**About this exercise**
Every line of the listing that contains the word "patterns" is to be copied out.

**Given information**

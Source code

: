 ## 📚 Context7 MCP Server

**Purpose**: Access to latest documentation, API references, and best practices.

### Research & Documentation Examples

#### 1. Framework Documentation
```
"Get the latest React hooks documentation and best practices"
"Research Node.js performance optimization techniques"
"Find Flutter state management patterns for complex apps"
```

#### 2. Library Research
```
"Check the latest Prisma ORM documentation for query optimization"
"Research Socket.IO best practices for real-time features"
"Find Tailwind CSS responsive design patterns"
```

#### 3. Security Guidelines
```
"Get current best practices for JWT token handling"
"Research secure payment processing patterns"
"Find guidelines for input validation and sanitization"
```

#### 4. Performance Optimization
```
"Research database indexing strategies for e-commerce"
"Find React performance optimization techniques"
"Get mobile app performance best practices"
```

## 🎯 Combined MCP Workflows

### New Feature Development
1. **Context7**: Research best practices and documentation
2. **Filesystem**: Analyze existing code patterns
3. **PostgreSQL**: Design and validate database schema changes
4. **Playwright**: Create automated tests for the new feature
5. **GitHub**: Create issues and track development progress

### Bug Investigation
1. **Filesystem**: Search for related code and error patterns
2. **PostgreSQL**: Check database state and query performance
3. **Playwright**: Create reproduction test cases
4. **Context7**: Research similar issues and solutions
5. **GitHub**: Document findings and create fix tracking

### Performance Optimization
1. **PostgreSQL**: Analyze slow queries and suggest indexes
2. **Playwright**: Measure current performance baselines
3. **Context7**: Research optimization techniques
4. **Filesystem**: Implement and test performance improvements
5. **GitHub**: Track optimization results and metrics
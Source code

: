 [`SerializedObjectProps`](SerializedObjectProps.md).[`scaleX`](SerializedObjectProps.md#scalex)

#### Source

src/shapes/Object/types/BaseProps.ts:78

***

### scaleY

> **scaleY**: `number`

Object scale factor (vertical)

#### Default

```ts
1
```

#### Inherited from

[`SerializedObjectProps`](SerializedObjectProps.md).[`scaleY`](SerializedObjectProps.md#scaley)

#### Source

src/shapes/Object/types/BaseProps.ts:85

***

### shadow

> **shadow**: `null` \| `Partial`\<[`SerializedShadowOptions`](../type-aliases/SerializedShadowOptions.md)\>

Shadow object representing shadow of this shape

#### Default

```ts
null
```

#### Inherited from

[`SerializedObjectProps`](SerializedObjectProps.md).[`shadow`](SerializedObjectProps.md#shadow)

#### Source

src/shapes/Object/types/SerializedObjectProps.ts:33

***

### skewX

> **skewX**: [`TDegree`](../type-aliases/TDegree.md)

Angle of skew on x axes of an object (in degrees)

...

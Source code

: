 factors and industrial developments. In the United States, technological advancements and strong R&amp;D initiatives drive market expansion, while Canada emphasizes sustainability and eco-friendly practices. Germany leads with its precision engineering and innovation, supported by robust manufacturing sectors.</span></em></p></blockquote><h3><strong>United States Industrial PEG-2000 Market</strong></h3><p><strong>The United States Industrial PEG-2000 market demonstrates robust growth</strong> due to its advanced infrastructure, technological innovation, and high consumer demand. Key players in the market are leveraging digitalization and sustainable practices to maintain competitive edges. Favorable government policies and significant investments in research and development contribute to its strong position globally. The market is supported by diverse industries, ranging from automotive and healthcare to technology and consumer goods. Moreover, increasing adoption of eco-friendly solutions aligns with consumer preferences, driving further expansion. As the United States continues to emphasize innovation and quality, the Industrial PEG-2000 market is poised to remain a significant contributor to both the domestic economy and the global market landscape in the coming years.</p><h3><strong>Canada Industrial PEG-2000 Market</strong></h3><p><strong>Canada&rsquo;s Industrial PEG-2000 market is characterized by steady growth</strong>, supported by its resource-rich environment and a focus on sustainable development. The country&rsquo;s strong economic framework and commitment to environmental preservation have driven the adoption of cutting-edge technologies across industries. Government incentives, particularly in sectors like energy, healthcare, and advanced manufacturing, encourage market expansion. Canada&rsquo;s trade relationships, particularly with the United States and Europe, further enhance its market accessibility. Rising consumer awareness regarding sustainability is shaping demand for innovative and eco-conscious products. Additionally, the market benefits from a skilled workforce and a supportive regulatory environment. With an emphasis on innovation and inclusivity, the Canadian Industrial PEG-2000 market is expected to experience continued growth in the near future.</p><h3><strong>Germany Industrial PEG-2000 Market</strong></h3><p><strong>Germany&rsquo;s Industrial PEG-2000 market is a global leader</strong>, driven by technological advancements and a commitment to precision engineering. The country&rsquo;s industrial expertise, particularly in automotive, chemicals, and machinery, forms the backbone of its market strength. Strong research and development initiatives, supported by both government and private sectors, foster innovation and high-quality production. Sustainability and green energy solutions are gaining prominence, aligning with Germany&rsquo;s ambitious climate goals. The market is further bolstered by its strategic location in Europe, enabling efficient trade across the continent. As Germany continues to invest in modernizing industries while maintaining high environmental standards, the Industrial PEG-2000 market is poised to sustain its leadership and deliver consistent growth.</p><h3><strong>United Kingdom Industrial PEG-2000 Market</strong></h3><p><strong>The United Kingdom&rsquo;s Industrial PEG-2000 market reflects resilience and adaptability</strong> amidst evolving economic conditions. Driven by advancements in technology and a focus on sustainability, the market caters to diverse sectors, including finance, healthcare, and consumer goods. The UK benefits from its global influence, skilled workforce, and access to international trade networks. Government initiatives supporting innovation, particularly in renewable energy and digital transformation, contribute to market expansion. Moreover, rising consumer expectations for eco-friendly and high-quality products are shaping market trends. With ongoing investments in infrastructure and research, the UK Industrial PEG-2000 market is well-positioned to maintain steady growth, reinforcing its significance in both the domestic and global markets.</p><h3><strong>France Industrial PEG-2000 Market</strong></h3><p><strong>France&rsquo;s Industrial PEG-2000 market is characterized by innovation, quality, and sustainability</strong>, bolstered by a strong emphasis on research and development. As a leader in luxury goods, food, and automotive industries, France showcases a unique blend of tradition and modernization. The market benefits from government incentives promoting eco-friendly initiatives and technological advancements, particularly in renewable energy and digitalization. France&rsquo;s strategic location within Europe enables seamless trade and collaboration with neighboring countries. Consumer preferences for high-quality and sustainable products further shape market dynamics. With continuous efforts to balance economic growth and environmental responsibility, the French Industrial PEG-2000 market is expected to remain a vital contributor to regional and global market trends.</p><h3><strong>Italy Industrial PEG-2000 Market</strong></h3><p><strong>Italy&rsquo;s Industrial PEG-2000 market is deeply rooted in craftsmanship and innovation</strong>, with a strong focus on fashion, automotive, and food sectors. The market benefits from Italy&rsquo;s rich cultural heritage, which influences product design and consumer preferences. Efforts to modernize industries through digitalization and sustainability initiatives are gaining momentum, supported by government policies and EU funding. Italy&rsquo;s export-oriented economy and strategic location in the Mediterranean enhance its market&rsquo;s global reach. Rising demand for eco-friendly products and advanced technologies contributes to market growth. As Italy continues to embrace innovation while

**Task answer**
"Find Flutter state management patterns for complex apps"
"Find Tailwind CSS responsive design patterns"
"Research secure payment processing patterns"
2. **Filesystem**: Analyze existing code patterns
1. **Filesystem**: Search for related code and error patterns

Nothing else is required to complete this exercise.